Work instructions: State only how many lines below include the string "window".

----------------------------------------

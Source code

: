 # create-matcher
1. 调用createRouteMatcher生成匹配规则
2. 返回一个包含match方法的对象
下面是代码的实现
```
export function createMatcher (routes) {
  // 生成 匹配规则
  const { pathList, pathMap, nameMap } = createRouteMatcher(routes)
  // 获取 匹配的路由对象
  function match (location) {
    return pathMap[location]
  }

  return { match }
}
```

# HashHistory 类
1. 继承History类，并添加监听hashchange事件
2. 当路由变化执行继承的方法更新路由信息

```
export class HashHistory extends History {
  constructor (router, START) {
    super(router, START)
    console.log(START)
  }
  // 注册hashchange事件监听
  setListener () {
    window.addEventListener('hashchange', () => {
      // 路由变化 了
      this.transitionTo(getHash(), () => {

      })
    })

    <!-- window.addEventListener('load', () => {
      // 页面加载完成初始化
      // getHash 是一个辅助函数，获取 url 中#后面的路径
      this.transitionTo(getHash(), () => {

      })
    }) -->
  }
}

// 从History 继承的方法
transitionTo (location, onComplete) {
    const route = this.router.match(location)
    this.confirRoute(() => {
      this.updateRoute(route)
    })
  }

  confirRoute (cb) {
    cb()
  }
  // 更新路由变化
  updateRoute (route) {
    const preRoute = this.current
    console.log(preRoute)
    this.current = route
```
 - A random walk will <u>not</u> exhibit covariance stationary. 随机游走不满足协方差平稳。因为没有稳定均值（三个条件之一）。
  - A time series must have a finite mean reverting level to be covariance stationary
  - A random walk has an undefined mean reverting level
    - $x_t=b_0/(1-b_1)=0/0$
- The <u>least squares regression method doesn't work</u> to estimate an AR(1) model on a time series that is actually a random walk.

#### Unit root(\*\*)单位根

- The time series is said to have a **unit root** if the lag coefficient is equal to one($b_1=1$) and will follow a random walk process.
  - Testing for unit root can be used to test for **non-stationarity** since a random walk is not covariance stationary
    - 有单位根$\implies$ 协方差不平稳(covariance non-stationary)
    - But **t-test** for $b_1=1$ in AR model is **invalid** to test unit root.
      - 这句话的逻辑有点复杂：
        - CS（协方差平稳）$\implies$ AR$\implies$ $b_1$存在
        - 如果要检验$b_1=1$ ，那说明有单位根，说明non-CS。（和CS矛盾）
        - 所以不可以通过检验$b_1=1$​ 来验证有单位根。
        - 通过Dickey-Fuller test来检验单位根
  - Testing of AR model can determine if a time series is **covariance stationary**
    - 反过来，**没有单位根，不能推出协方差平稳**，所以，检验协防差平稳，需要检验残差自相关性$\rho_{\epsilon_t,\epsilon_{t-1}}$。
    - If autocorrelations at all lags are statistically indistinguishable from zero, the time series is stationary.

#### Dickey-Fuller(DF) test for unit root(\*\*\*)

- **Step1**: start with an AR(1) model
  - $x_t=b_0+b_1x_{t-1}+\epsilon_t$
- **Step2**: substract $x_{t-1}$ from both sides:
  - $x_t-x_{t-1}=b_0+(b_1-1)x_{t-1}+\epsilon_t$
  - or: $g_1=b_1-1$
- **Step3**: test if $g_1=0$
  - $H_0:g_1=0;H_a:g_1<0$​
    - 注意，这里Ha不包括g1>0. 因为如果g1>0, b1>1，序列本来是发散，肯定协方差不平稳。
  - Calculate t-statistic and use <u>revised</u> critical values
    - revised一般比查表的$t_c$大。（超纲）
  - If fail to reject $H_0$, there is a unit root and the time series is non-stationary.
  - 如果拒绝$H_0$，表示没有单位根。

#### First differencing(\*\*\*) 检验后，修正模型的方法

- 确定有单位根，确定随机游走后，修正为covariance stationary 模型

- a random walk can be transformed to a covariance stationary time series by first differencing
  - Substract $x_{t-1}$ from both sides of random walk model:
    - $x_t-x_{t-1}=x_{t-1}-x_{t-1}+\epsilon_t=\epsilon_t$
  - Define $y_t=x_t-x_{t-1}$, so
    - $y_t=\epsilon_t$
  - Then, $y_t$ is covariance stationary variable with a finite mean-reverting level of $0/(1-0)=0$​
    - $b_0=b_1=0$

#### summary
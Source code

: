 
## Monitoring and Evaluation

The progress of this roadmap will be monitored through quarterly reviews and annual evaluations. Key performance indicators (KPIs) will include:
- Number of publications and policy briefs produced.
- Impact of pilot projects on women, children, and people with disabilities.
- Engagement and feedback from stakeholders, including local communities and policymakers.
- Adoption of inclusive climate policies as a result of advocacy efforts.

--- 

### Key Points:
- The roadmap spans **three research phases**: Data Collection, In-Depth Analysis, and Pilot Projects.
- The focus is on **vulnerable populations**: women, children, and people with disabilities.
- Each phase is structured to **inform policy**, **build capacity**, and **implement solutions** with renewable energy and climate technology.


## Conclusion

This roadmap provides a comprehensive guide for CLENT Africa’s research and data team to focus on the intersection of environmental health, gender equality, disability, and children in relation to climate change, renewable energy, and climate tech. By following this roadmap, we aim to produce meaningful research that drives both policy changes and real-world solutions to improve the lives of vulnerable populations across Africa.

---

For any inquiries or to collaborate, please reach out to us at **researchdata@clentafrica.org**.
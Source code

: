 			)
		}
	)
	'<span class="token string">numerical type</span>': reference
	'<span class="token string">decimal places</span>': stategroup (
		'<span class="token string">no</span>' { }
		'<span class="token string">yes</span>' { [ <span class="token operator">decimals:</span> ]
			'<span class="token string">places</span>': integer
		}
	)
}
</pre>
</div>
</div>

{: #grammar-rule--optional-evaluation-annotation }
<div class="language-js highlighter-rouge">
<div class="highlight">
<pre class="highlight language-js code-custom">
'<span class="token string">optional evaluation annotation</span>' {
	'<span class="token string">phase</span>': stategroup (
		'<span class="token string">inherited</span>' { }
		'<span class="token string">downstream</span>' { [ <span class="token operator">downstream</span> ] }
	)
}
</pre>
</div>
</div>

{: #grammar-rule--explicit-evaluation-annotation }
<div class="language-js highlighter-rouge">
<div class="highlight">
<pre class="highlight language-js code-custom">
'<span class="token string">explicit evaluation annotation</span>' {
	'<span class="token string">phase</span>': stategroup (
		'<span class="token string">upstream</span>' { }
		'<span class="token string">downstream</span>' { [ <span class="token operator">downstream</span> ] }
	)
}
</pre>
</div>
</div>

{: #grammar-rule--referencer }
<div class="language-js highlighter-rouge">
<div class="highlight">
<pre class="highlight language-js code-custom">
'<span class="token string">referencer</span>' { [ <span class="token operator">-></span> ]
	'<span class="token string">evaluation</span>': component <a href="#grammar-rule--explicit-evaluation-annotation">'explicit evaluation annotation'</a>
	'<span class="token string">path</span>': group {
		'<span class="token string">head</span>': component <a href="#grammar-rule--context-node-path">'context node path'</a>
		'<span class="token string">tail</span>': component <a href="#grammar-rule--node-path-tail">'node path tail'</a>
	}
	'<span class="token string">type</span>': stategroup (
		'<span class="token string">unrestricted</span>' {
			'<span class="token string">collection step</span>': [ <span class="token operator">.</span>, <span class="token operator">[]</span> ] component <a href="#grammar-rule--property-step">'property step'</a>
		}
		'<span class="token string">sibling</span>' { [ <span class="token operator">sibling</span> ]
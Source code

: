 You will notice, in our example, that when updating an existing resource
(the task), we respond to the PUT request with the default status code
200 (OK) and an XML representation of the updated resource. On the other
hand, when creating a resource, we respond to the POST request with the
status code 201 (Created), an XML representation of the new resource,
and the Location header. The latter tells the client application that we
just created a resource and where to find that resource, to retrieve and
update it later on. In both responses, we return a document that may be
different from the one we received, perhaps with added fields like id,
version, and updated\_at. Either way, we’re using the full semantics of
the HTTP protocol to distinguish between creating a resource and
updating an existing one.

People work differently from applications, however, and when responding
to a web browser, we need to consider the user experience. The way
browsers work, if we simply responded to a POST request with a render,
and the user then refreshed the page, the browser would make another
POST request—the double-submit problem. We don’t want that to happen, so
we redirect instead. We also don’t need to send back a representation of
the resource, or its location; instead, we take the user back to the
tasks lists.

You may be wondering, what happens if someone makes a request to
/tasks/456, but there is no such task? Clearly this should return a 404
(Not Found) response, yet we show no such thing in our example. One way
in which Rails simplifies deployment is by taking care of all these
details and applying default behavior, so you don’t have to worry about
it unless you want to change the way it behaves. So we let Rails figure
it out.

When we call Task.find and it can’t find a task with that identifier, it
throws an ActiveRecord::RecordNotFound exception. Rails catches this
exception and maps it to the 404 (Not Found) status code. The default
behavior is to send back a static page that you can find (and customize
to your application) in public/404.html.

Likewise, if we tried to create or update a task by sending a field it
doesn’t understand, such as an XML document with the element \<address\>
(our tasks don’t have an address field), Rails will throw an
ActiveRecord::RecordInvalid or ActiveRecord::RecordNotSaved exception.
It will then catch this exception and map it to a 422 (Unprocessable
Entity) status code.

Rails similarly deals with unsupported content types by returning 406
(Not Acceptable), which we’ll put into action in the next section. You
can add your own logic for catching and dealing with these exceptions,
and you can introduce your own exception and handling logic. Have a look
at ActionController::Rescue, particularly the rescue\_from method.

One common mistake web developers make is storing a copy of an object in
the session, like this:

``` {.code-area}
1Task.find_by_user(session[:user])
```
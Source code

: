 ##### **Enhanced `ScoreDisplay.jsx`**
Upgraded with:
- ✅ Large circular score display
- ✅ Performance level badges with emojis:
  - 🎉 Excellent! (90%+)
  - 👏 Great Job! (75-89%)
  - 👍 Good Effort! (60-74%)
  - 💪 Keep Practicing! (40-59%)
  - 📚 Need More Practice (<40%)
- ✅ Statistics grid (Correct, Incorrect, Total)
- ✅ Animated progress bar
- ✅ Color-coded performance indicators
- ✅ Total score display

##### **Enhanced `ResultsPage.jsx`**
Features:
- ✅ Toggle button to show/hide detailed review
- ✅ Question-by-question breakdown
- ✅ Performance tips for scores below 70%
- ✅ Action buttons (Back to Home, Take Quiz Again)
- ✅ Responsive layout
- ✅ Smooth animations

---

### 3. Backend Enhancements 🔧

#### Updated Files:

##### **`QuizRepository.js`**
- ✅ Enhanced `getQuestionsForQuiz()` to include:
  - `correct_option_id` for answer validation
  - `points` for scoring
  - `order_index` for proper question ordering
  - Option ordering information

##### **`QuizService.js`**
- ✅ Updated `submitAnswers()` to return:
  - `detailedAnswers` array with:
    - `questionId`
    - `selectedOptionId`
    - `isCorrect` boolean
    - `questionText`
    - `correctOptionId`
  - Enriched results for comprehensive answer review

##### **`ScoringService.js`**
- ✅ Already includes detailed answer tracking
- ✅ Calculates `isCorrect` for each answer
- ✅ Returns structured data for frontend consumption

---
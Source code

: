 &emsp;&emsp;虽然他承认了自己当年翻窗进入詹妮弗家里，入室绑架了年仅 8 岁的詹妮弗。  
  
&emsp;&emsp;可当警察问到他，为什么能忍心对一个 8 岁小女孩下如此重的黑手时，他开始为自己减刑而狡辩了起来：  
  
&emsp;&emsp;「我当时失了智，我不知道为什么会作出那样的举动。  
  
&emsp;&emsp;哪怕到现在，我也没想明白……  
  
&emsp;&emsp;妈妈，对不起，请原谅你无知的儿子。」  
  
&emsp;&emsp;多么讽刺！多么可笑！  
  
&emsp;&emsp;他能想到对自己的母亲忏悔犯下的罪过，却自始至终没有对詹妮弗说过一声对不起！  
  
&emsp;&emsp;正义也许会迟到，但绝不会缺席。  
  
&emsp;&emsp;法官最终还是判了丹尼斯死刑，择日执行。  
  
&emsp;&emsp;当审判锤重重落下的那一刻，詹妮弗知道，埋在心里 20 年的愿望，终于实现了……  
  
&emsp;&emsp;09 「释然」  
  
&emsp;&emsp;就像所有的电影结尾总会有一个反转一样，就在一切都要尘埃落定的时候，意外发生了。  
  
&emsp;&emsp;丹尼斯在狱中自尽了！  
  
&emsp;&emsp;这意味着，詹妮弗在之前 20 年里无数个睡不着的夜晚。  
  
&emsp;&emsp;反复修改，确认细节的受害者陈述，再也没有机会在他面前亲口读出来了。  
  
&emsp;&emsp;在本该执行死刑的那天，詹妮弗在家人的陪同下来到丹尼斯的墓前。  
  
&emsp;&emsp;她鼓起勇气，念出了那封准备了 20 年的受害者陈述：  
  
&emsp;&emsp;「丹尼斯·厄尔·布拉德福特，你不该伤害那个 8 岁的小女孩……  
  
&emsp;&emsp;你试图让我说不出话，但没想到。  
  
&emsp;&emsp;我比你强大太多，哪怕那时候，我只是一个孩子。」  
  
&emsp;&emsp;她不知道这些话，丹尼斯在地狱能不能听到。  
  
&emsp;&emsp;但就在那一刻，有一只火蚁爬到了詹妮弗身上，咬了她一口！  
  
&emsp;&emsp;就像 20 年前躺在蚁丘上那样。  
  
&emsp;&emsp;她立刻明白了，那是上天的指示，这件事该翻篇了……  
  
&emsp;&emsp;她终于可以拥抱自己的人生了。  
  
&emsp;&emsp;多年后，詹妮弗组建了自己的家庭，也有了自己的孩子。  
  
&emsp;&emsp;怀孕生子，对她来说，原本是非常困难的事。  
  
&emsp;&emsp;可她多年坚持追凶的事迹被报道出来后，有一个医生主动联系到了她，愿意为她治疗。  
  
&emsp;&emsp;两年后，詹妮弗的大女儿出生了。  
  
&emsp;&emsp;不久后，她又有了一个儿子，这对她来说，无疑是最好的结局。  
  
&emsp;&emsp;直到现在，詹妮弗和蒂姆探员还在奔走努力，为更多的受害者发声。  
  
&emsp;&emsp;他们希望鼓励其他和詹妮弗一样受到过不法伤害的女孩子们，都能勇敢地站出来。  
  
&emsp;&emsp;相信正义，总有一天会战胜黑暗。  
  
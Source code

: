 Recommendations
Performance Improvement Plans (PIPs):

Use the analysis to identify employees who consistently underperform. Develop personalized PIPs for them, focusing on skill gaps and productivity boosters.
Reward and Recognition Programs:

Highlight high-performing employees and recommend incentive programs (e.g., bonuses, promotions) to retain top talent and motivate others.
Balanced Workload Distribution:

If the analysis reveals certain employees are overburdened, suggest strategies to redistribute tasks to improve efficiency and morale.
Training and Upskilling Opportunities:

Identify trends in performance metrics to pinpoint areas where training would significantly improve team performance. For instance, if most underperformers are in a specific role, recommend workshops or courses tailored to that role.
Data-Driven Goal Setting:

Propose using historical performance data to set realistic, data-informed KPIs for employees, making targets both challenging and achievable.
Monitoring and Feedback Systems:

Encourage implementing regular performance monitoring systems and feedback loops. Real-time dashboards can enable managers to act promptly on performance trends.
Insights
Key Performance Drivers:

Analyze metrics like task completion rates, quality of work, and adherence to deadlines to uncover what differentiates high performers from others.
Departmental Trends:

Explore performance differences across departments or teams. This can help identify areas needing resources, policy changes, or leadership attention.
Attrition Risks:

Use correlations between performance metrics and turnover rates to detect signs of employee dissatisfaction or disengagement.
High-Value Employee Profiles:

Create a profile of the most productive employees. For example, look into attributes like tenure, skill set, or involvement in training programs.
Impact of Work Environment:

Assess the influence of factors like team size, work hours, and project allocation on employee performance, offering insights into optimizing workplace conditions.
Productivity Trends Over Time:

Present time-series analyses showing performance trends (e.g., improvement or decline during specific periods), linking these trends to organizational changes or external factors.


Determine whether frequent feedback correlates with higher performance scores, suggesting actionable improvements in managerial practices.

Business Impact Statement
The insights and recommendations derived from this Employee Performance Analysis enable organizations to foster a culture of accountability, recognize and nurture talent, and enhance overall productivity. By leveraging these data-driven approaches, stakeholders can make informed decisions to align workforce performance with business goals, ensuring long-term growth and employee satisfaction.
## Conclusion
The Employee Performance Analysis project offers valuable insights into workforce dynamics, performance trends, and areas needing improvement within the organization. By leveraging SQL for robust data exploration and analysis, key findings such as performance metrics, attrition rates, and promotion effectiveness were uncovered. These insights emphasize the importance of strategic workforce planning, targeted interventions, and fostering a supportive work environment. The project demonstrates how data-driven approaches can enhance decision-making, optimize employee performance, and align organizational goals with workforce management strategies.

----------------------------------------

Solution below: 2